Social media is used both by the public as well as human rights and humanitarian organisations to gather, store, analyse and disseminate information as part of early warning, prevention and mitigation systems during localised conflicts, riots and other forms of mass violence. There is immense evidentiary potential of such information in relation to atrocity crimes, whether as pictures or videos. But there are hurdles faced in the preservation of such online content in an atmosphere of censorship of social media, both by platforms themselves and governments.
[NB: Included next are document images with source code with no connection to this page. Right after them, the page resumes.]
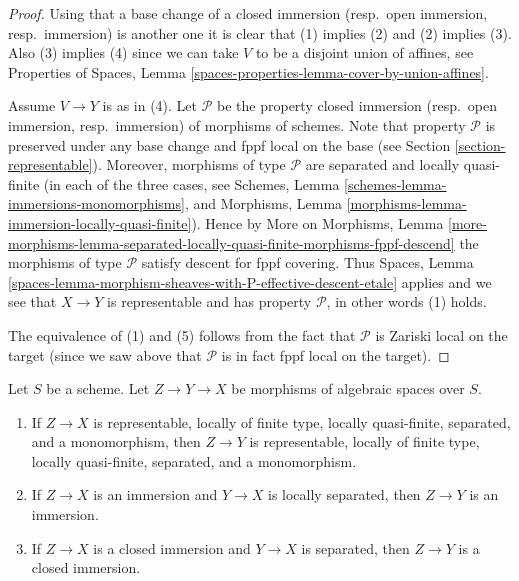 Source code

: \begin{proof}
Using that a base change of a
closed immersion (resp.\ open immersion, resp.\ immersion)
is another one it is clear that (1) implies (2) and (2) implies (3).
Also (3) implies (4) since we can take $V$ to be a disjoint union of
affines, see
Properties of Spaces,
Lemma \ref{spaces-properties-lemma-cover-by-union-affines}.

\medskip\noindent
Assume $V \to Y$ is as in (4).
Let $\mathcal{P}$ be the property
closed immersion (resp.\ open immersion, resp.\ immersion)
of morphisms of schemes. Note that property $\mathcal{P}$
is preserved under any base change and fppf local on the
base (see Section \ref{section-representable}).
Moreover, morphisms of type $\mathcal{P}$ are separated and
locally quasi-finite (in each of the three cases, see
Schemes, Lemma \ref{schemes-lemma-immersions-monomorphisms}, and
Morphisms, Lemma \ref{morphisms-lemma-immersion-locally-quasi-finite}).
Hence by
More on Morphisms, Lemma
\ref{more-morphisms-lemma-separated-locally-quasi-finite-morphisms-fppf-descend}
the morphisms of type $\mathcal{P}$ satisfy descent for fppf covering. Thus
Spaces, Lemma \ref{spaces-lemma-morphism-sheaves-with-P-effective-descent-etale}
applies and we see that $X \to Y$ is representable and has property
$\mathcal{P}$, in other words (1) holds.

\medskip\noindent
The equivalence of (1) and (5) follows from the fact that
$\mathcal{P}$ is Zariski local on the target (since we saw
above that $\mathcal{P}$ is in fact fppf local on the target).
\end{proof}

\begin{lemma}
\label{lemma-immersion-permanence}
Let $S$ be a scheme.
Let $Z \to Y \to X$ be morphisms of algebraic spaces over $S$.
\begin{enumerate}
\item If $Z \to X$ is representable, locally of finite type, locally
quasi-finite, separated, and a monomorphism, then $Z \to Y$ is
representable, locally of finite type, locally quasi-finite,
separated, and a monomorphism.
\item If $Z \to X$ is an immersion and $Y \to X$ is locally separated,
then $Z \to Y$ is an immersion.
\item If $Z \to X$ is a closed immersion and $Y \to X$ is separated,
then $Z \to Y$ is a closed immersion.
\end{enumerate}
\end{lemma}

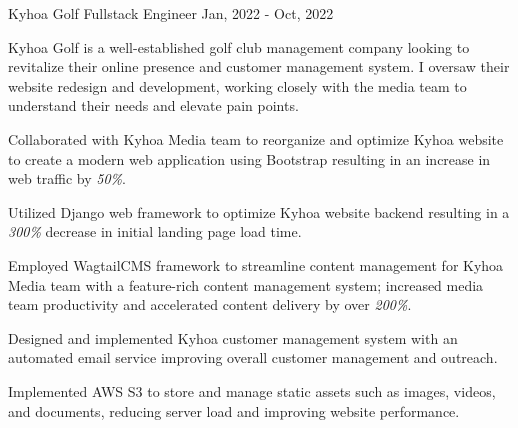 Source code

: \cventry
{Kyhoa Golf} %
{Fullstack Engineer} %
{ }
{Jan, 2022 - Oct, 2022} %
{
	Kyhoa Golf is a well-established golf club management company looking to revitalize their online presence and customer management system.
	I oversaw their website redesign and development, working closely with the media team to understand their needs and elevate pain points.
	\begin{cvitemsdesc}
		\item {Collaborated with Kyhoa Media team to reorganize and optimize Kyhoa website to create a modern web application using Bootstrap resulting in an increase in web traffic by \emph{50\%}.}
		\item {Utilized Django web framework to optimize Kyhoa website backend resulting in a \emph{300\%} decrease in initial landing page load time.}
		\item {Employed WagtailCMS framework to streamline content management for Kyhoa Media team with a feature-rich content management system; increased media team productivity and accelerated content delivery by over \emph{200\%}.}
		\item {Designed and implemented Kyhoa customer management system with an automated email service improving overall customer management and outreach.}
		\item {Implemented AWS S3 to store and manage static assets such as images, videos, and documents, reducing server load and improving website performance.}
	\end{cvitemsdesc}
}
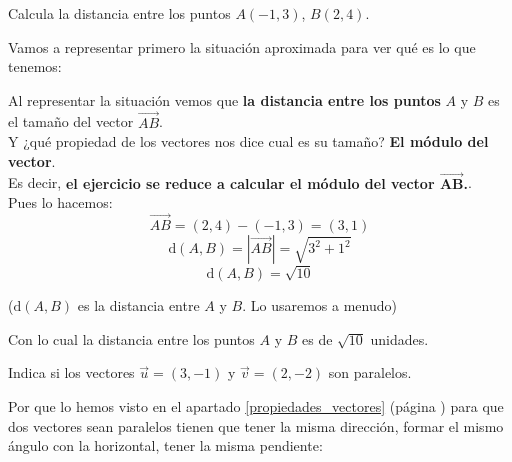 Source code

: \documentclass[a4paper,11pt,answers]{exam}
\newcommand\distancia[2]{\text{d}(#1,#2)}
\begin{document}
\begin{questions}
\question Calcula la distancia entre los puntos $A(-1, 3)$, $B(2, 4)$.
  \begin{solution}
    Vamos a representar primero la situación aproximada para ver qué es lo que tenemos:
    \begin{center}
    \end{center}
    Al representar la situación vemos que \textbf{la distancia entre los puntos} $A$ y $B$ es el
    tamaño del vector $\overrightarrow{AB}$.\\
    Y ¿qué propiedad de los vectores nos dice cual es su tamaño? \textbf{El módulo del vector}.\\

    Es decir, \textbf{el ejercicio se reduce a calcular el módulo del vector $\boldsymbol{
        \overrightarrow{AB}}$.}.\\

    Pues lo hacemos:
    \[\overrightarrow{AB} = (2, 4) - (-1, 3) = (3, 1)\]
    \[\distancia{A}{B} = |\overrightarrow{AB}| = \sqrt{3^2 + 1^2}\]
    \[\distancia{A}{B} = \sqrt{10}\]
    \begin{center}
      \small{($\distancia{A}{B}$ es la distancia entre $A$ y $B$. Lo usaremos a menudo)}
    \end{center}

    Con lo cual la distancia entre los puntos $A$ y $B$ es de $\sqrt{10}$ unidades.
  \end{solution}
\question Indica si los vectores $\vec{u} = (3, -1)$ y $\vec{v} = (2, -2)$ son paralelos.
  \begin{solution}
    Por que lo hemos visto en el apartado \ref{propiedades_vectores}
    (página \pageref{propiedades_vectores}) para que dos vectores sean paralelos tienen que tener
    la misma dirección, formar el mismo ángulo con la horizontal, tener la misma pendiente:
    \begin{center}
    \end{center}


\end{solution}
\end{questions}
\end{document}

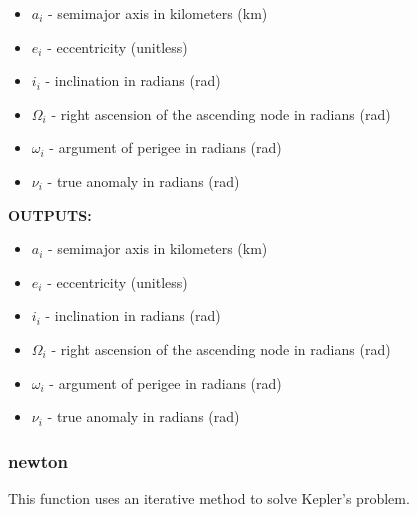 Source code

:\documentclass[11pt, reqno]{article}    %
\begin{document}
\begin{itemize}
    \item \( a_i \)  - semimajor axis in kilometers (\si{\kilo\meter})
    \item \( e_i \) - eccentricity (unitless)
    \item \( i_i \) - inclination in radians (\si{\radian})
    \item \( \Omega_i \) - right ascension of the ascending node in radians (\si{\radian})
    \item \( \omega_i \) - argument of perigee in radians (\si{\radian})
    \item \( \nu_i \) - true anomaly in radians (\si{\radian})
\end{itemize}

\noindent \textbf{OUTPUTS:}
\begin{itemize}
    \item \( a_i \)  - semimajor axis in kilometers (\si{\kilo\meter})
    \item \( e_i \) - eccentricity (unitless)
    \item \( i_i \) - inclination in radians (\si{\radian})
    \item \( \Omega_i \) - right ascension of the ascending node in radians (\si{\radian})
    \item \( \omega_i \) - argument of perigee in radians (\si{\radian})
    \item \( \nu_i \) - true anomaly in radians (\si{\radian})
\end{itemize}

\subsubsection*{newton}

This function uses an iterative method to solve Kepler's problem.
\end{document}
Online content as evidence of atrocity crimes
Judicial mechanisms have often failed to hold perpetrators of atrocity crimes because of insufficient evidence. In 2007, constrained by a lack of evidence, the International Court of Justice was unable to hold Serbia responsible for the Bosnian genocide. Similarly, in the case of Gbagbo and Ble Goude – charged with crimes against humanity committed during post-electoral violence in the Ivory Coast – the ICC observed that the prosecutor had failed to submit “sufficient evidence.” In India, criminal courts acquitted dozens of accused persons in the 2002 Gujarat riots for lack of evidence.
But in today’s digital age, social media may be one platform that remains relatively inexpensive and accessible to civilians, even in conflict-ridden areas or at high-risk for mass violence. Platforms like Facebook, Twitter and YouTube enable victims or even bystanders to quickly take photos and videos, and upload them to inform the world about ongoing atrocities or mass violence at their location at a moment’s notice. This can serve several purposes, including as warnings to others, beacons to direct relief efforts, or even evidence that can later be used to prosecute the perpetrators.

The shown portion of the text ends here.